This is the album, not the song. That can be found, of course, on Saint Julian. World Shut Your Mouth marked Julian Cole’s transition from Teardrop Explodes pin -up,to eccentric solo artist. And there are a couple of would -be TE tracks on here (Pussyface’ and ‘Metranil Vavin’) but in the main, it’s Cope flying alone.
All Cope albums are, in my opinion, underrated. He has one of the most beautiful voices in pop, ever, and a philosophical nature to explore esoteric pathways. He’s a sweetheart too, but never wanted to be cookie cutter famous- he’s far too good for that, and too contrary. I love the bones of him.
The eighties music scene, in the main, was populated by idiocy: shiny, vacuous puppets who pouted in lip gloss and sang about such utterly epoch- shattering matters as “rocking the house” and “lovin'” you “all night long”. Quite a claim, when viagara wasn’t available on prescription at that time. There’s nothing wrong with silly lyrics per se, but for a singer who’d referenced both Howard Hughes and Leila Khaled, that was never going to be an option.
Kate St John, the famous oboe player, is the album’s secret weapon, I think. She anchors the record in a particularly English melancholy that’s absolutely gorgeous. I see green fields and tors, the stone circles Cope has written extensively about, and a sense of centre. It feels atavistic, calm, pre-Brexit. It’s antithetical to the chaos and anarchy of Gazelle Twin, who mines a similar idyllic landscape, albeit with different results. This is no rural horror, it’s peaceful protest as artistic statement.

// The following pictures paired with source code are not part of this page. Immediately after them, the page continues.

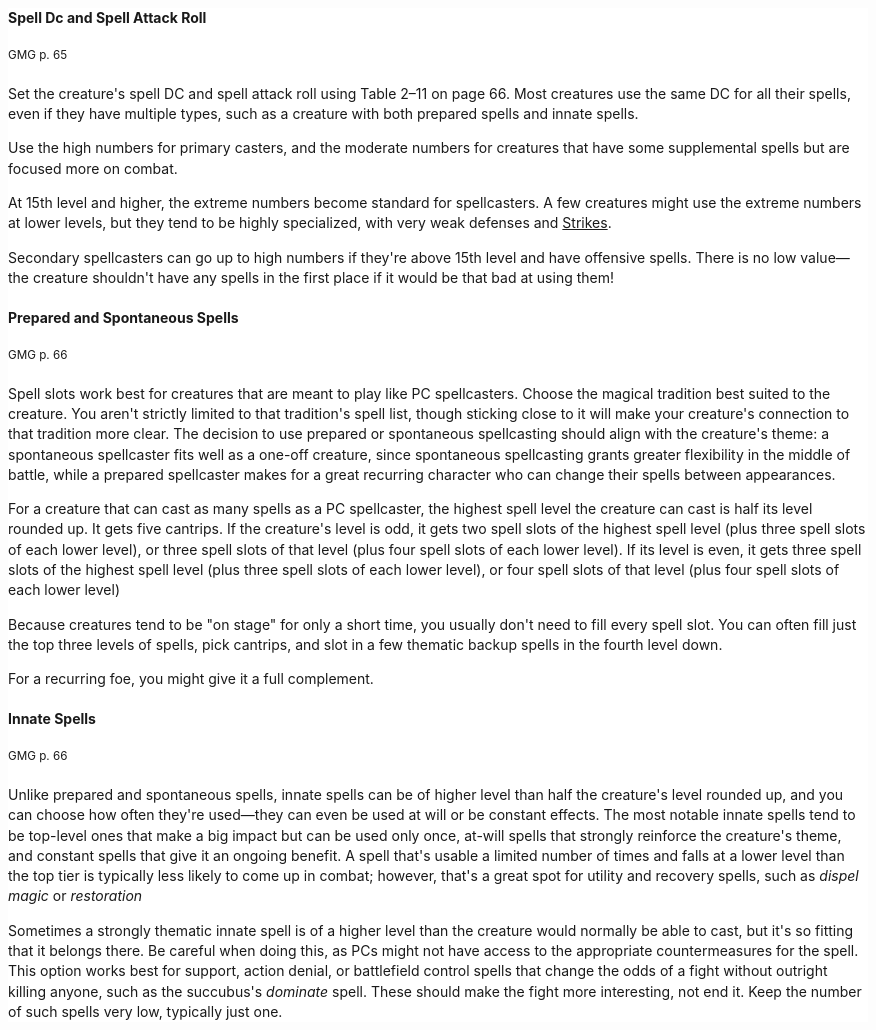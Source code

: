 #### Spell Dc and Spell Attack Roll
<sup>GMG p. 65</sup>

Set the creature's spell DC and spell attack roll using Table 2–11 on page 66. Most creatures use the same DC for all their spells, even if they have multiple types, such as a creature with both prepared spells and innate spells.

Use the high numbers for primary casters, and the moderate numbers for creatures that have some supplemental spells but are focused more on combat.

At 15th level and higher, the extreme numbers become standard for spellcasters. A few creatures might use the extreme numbers at lower levels, but they tend to be highly specialized, with very weak defenses and [Strikes](/rules/actions/strike.md).

Secondary spellcasters can go up to high numbers if they're above 15th level and have offensive spells. There is no low value—the creature shouldn't have any spells in the first place if it would be that bad at using them!

#### Prepared and Spontaneous Spells
<sup>GMG p. 66</sup>

Spell slots work best for creatures that are meant to play like PC spellcasters. Choose the magical tradition best suited to the creature. You aren't strictly limited to that tradition's spell list, though sticking close to it will make your creature's connection to that tradition more clear. The decision to use prepared or spontaneous spellcasting should align with the creature's theme: a spontaneous spellcaster fits well as a one-off creature, since spontaneous spellcasting grants greater flexibility in the middle of battle, while a prepared spellcaster makes for a great recurring character who can change their spells between appearances.

For a creature that can cast as many spells as a PC spellcaster, the highest spell level the creature can cast is half its level rounded up. It gets five cantrips. If the creature's level is odd, it gets two spell slots of the highest spell level (plus three spell slots of each lower level), or three spell slots of that level (plus four spell slots of each lower level). If its level is even, it gets three spell slots of the highest spell level (plus three spell slots of each lower level), or four spell slots of that level (plus four spell slots of each lower level)

Because creatures tend to be "on stage" for only a short time, you usually don't need to fill every spell slot. You can often fill just the top three levels of spells, pick cantrips, and slot in a few thematic backup spells in the fourth level down.

For a recurring foe, you might give it a full complement.

#### Innate Spells
<sup>GMG p. 66</sup>

Unlike prepared and spontaneous spells, innate spells can be of higher level than half the creature's level rounded up, and you can choose how often they're used—they can even be used at will or be constant effects. The most notable innate spells tend to be top-level ones that make a big impact but can be used only once, at-will spells that strongly reinforce the creature's theme, and constant spells that give it an ongoing benefit. A spell that's usable a limited number of times and falls at a lower level than the top tier is typically less likely to come up in combat; however, that's a great spot for utility and recovery spells, such as _dispel magic_ or _restoration_

Sometimes a strongly thematic innate spell is of a higher level than the creature would normally be able to cast, but it's so fitting that it belongs there. Be careful when doing this, as PCs might not have access to the appropriate countermeasures for the spell. This option works best for support, action denial, or battlefield control spells that change the odds of a fight without outright killing anyone, such as the succubus's _dominate_ spell. These should make the fight more interesting, not end it. Keep the number of such spells very low, typically just one.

‘Head Hang Low’ is Cope recalibrating, finding his feet in uncertain new terrain after the fame machine. He’s looking for a soft place to land. “You may sit alone like me, but please don’t sit alone like me/ My world’s very beautiful today” .
He was settling into his newfound true love with his gorgeous Greek – American woman, Dorian Beslity. They’re still together today. It’s one of music’s greatest relationships. ‘Sunshine Playroom’, the joyous, sixties- influenced single, with its ticklish strings and different tempos, even featured the lady herself on the single sleeve.
Above all, it’s the vulnerability ( “I can’t stand too much meaning”, he confesses on the tender, lovely ‘Greatness And Perfection’) and sonic freedom that keeps me coming back to this album. What a joy. It’s like spring bursting into life, every single time.